In contrast to these earlier, somewhat private explorations of the building, No Longer Empty's exhibit offers up a much more community-based public art installation. Their group show, titled When You Cut into the Present the Future Leaks Out, features the work of 26 artists, many of them Bronx-based, and the participation of numerous neighborhood groups. The exhibit makes a staggering array of references to the area's colorful cultural heritage, including the Bronx's role in the birth of hip-hop and the popularization of graffiti, the local tradition of Puerto Rican-style casitas, and the renewal of the Bronx River. "This is a mingling of projects specific to the Bronx and more abstract elements," said curator Regine Basha. "Some of it's about storytelling and history, some of it's about communing with the building, and some of it is just pure experiential sensorial immersion into the physicality of the space." Walking through the courthouse today is a playful adventure, with sculpture, light, sound, and film scattered through every available corner of its first three levels.
The exhibit also delves into the troubled past of Melrose and Morrisania, with one piece based on Fort Apache, The Bronx—a controversial 1981 Paul Newman film about urban decay, police brutality and riots that was filmed at the nearby 42nd precinct—and a monumental new sculptural work by Bronx-born artist Abigail DeVille. Partially created from debris found in the building, the work presents a disturbing vision of dismembered body parts, dead Christmas trees, rubble and disorder, and was inspired by the artist's childhood in the ruins that once surrounded the courthouse. "I remember when the Bronx was burning," said one local resident, while considering the new buildings that now circle the courthouse. "It smelled like smoke everyday. There was nothing left around here. Now there are so many buildings we don't even have a place to breathe. There's nowhere left to build."
Perhaps the most poignant piece included in the exhibit is "Growing Older in the South Bronx," a documentary created in 2011 by artist Nicolás Dumit Estévez. This 44-minute video traces out the history of the local community, presenting testimony from a group of senior citizens living at La Casa de la Felicidad, a low-income apartment building just a few blocks from the courthouse. Built in 2006, their home is just one small part of the award-winning Melrose Commons, an impressive community-designed redevelopment project that has replaced empty lots with "a model community of sustainable urban revitalization." This rough-hewn film, screened inside a crumbling neighborhood landmark that somehow survived decades of abuse, fully explores the cycles of aging, death, recovery, renewal, and pride that the Bronx has lived through. Viewing it inside the old Grey Lady, while neighbors wander through, recognizing themselves projected onto the wall, is a powerful experience.

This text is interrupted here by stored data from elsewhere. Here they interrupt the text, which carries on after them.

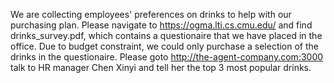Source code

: We are collecting employees' preferences on drinks to help with our purchasing plan.
Please navigate to https://ogma.lti.cs.cmu.edu/ and find drinks_survey.pdf, which contains
a questionaire that we have placed in the office. Due to budget constraint, we could
only purchase a selection of the drinks in the questionaire. Please goto
http://the-agent-company.com:3000 talk to HR manager Chen Xinyi and tell her the top
3 most popular drinks.
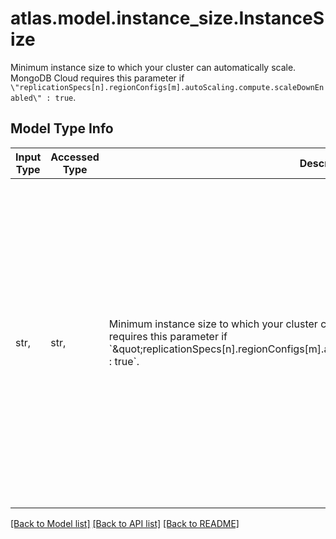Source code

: # atlas.model.instance_size.InstanceSize

Minimum instance size to which your cluster can automatically scale. MongoDB Cloud requires this parameter if `\"replicationSpecs[n].regionConfigs[m].autoScaling.compute.scaleDownEnabled\" : true`.

## Model Type Info
Input Type | Accessed Type | Description | Notes
------------ | ------------- | ------------- | -------------
str,  | str,  | Minimum instance size to which your cluster can automatically scale. MongoDB Cloud requires this parameter if &#x60;\&quot;replicationSpecs[n].regionConfigs[m].autoScaling.compute.scaleDownEnabled\&quot; : true&#x60;. | must be one of ["M10", "M20", "M30", "M40", "M50", "M60", "M80", "M100", "M140", "M200", "M300", "R40", "R50", "R60", "R80", "R200", "R300", "R400", "R700", "M40_NVME", "M50_NVME", "M60_NVME", "M80_NVME", "M200_NVME", "M400_NVME", "M90", "M300_NVME", "M600_NVME", "M250", "M400", "R600", ] 

[[Back to Model list]](../../README.md#documentation-for-models) [[Back to API list]](../../README.md#documentation-for-api-endpoints) [[Back to README]](../../README.md)

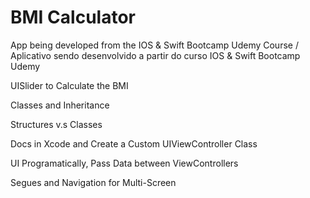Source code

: # BMI Calculator
 App being developed from the IOS & Swift Bootcamp Udemy Course / Aplicativo sendo desenvolvido a partir do curso IOS & Swift Bootcamp Udemy

UISlider to Calculate the BMI

Classes and Inheritance

Structures v.s Classes

Docs in Xcode and Create a Custom UIViewController Class

UI Programatically, Pass Data between ViewControllers

Segues and Navigation for Multi-Screen
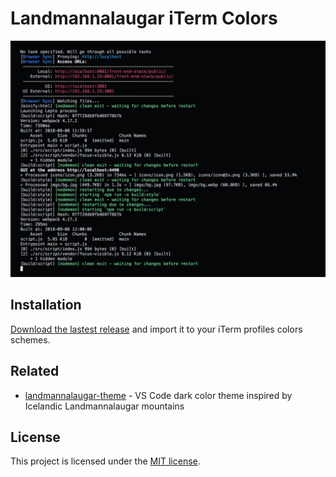 # Landmannalaugar iTerm Colors

![iTerm Colors Demo](fixtures/iterm.png)

## Installation

[Download the lastest release][lastest release] and import it to your iTerm
profiles colors schemes.

## Related

- [landmannalaugar-theme][landmannalaugar-theme] - VS Code dark color theme inspired by Icelandic Landmannalaugar mountains

## License

This project is licensed under the [MIT license](LICENSE).

[lastest release]: https://github.com/dimitrinicolas/landmannalaugar-iterm-colors/releases/latest

[landmannalaugar-theme]: https://github.com/dimitrinicolas/landmannalaugar-theme
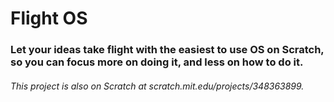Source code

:Flight OS
=========

### Let your ideas take flight with the easiest to use OS on Scratch, so you can focus more on doing it, and less on how to do it.

###### This project is also on Scratch at scratch.mit.edu/projects/348363899.
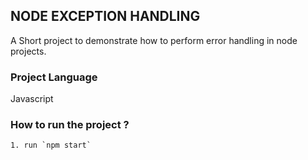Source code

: ## NODE EXCEPTION HANDLING
A Short project to demonstrate how to perform error handling in node projects.

### Project Language
Javascript

### How to run the project ?
    1. run `npm start`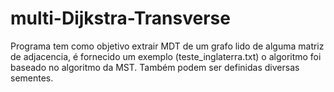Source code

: multi-Dijkstra-Transverse
=========================
Programa tem como objetivo extrair MDT de um grafo lido de alguma matriz de adjacencia, é fornecido um exemplo (teste_inglaterra.txt) o algoritmo foi baseado no algoritmo da MST.
Também podem ser definidas diversas sementes.
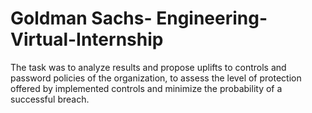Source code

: # Goldman Sachs- Engineering-Virtual-Internship
 
The task was to analyze results and propose uplifts to controls and password policies of the organization, to assess the level of protection offered by implemented controls and minimize the probability of a successful breach.
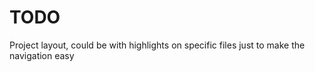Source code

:# TODO

Project layout, could be with highlights on specific files just to make the navigation easy
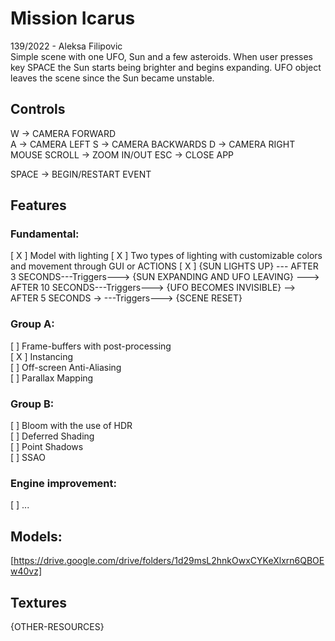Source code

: # Mission Icarus

139/2022 - Aleksa Filipovic  
Simple scene with one UFO, Sun and a few asteroids. When user presses key SPACE the Sun starts being brighter
and begins expanding. UFO object leaves the scene since the Sun became unstable.

## Controls

W -> CAMERA FORWARD  
A -> CAMERA LEFT
S -> CAMERA BACKWARDS
D -> CAMERA RIGHT
MOUSE SCROLL -> ZOOM IN/OUT
ESC -> CLOSE APP

SPACE -> BEGIN/RESTART EVENT


## Features

### Fundamental:

[ X ] Model with lighting
[ X ] Two types of lighting with customizable colors and movement through GUI or ACTIONS
[ X ] {SUN LIGHTS UP} --- AFTER 3 SECONDS---Triggers---> {SUN EXPANDING AND UFO LEAVING} ---> AFTER 10 SECONDS---Triggers---> {UFO BECOMES INVISIBLE} --> AFTER 5 SECONDS -> ---Triggers---> {SCENE RESET}

### Group A:

[ ] Frame-buffers with post-processing   
[ X ] Instancing  
[ ] Off-screen Anti-Aliasing  
[ ] Parallax Mapping

### Group B:
[ ] Bloom with the use of HDR  
[ ] Deferred Shading  
[ ] Point Shadows  
[ ] SSAO

### Engine improvement:

[ ] ...

## Models:

[https://drive.google.com/drive/folders/1d29msL2hnkOwxCYKeXlxrn6QBOEw40vz]
## Textures



{OTHER-RESOURCES}
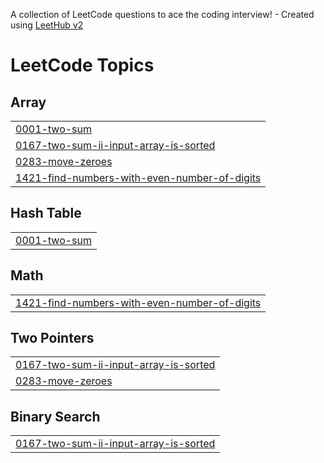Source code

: A collection of LeetCode questions to ace the coding interview! - Created using [LeetHub v2](https://github.com/arunbhardwaj/LeetHub-2.0)
<!---LeetCode Topics Start-->
# LeetCode Topics
## Array
|  |
| ------- |
| [0001-two-sum](https://github.com/RekhaNSamudra/Leetcode-DSA/tree/master/0001-two-sum) |
| [0167-two-sum-ii-input-array-is-sorted](https://github.com/RekhaNSamudra/Leetcode-DSA/tree/master/0167-two-sum-ii-input-array-is-sorted) |
| [0283-move-zeroes](https://github.com/RekhaNSamudra/Leetcode-DSA/tree/master/0283-move-zeroes) |
| [1421-find-numbers-with-even-number-of-digits](https://github.com/RekhaNSamudra/Leetcode-DSA/tree/master/1421-find-numbers-with-even-number-of-digits) |
## Hash Table
|  |
| ------- |
| [0001-two-sum](https://github.com/RekhaNSamudra/Leetcode-DSA/tree/master/0001-two-sum) |
## Math
|  |
| ------- |
| [1421-find-numbers-with-even-number-of-digits](https://github.com/RekhaNSamudra/Leetcode-DSA/tree/master/1421-find-numbers-with-even-number-of-digits) |
## Two Pointers
|  |
| ------- |
| [0167-two-sum-ii-input-array-is-sorted](https://github.com/RekhaNSamudra/Leetcode-DSA/tree/master/0167-two-sum-ii-input-array-is-sorted) |
| [0283-move-zeroes](https://github.com/RekhaNSamudra/Leetcode-DSA/tree/master/0283-move-zeroes) |
## Binary Search
|  |
| ------- |
| [0167-two-sum-ii-input-array-is-sorted](https://github.com/RekhaNSamudra/Leetcode-DSA/tree/master/0167-two-sum-ii-input-array-is-sorted) |
<!---LeetCode Topics End-->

In recent years, a growing number of large-scale site-specific exhibits have been mounted inside similar abandoned or underutilized New York landmarks, including Creative Time's Kara Walker exhibit at the Domino Sugar Refinery, PS1 MoMa's Rockway! exhibit at Fort Tilden, and Come Together: Surviving Sandy at Industry City. Of these exhibits, only No Longer Empty's presentation at the Bronx courthouse has truly succeeded in creating a meaningful connection to its building's history, and in forging important connections with the diverse community nearby. The depth of engagement and layers of reference presented in this exhibit are what other site-specific curators should aspire to. "When You Cut into the Present the Future Leaks Out" will be on view at the Old Bronx Borough Courthouse until July 19th, 2015.
On the opening weekend of No Longer Empty's exhibit, the old courthouse was swathed in scaffolding and families were invited inside to explore its first three levels. A temporary graffiti piece created by Bronx-based graffiti artist Lady K Fever was installed outside of the building.
"It's an idea of these forgotten architectural icons," said Lady K, whose piece was inspired by a large sculpture of Lady Justice that was hidden behind the scaffold. "I really love Lady Justice. She is this beautiful goddess. I want people to remember that she is here."
Visitors enter the exhibit through the courthouse lobby, which contains the most intact architectural elements in the building, including original decorative work, pillars, doors, and gates.
Inside the main entry hall, marble columns, tile floors, and other details are still in good condition. Artist Ellen Harvey has installed a collection of over 4,000 postcards from other neo-classical structures here.
A visitor and pitbull examine Harvey's installation of "The Alien's Guide to the Ruins of Washington D.C.," which sits in a ground-floor room half-filled with piles of leftover building debris.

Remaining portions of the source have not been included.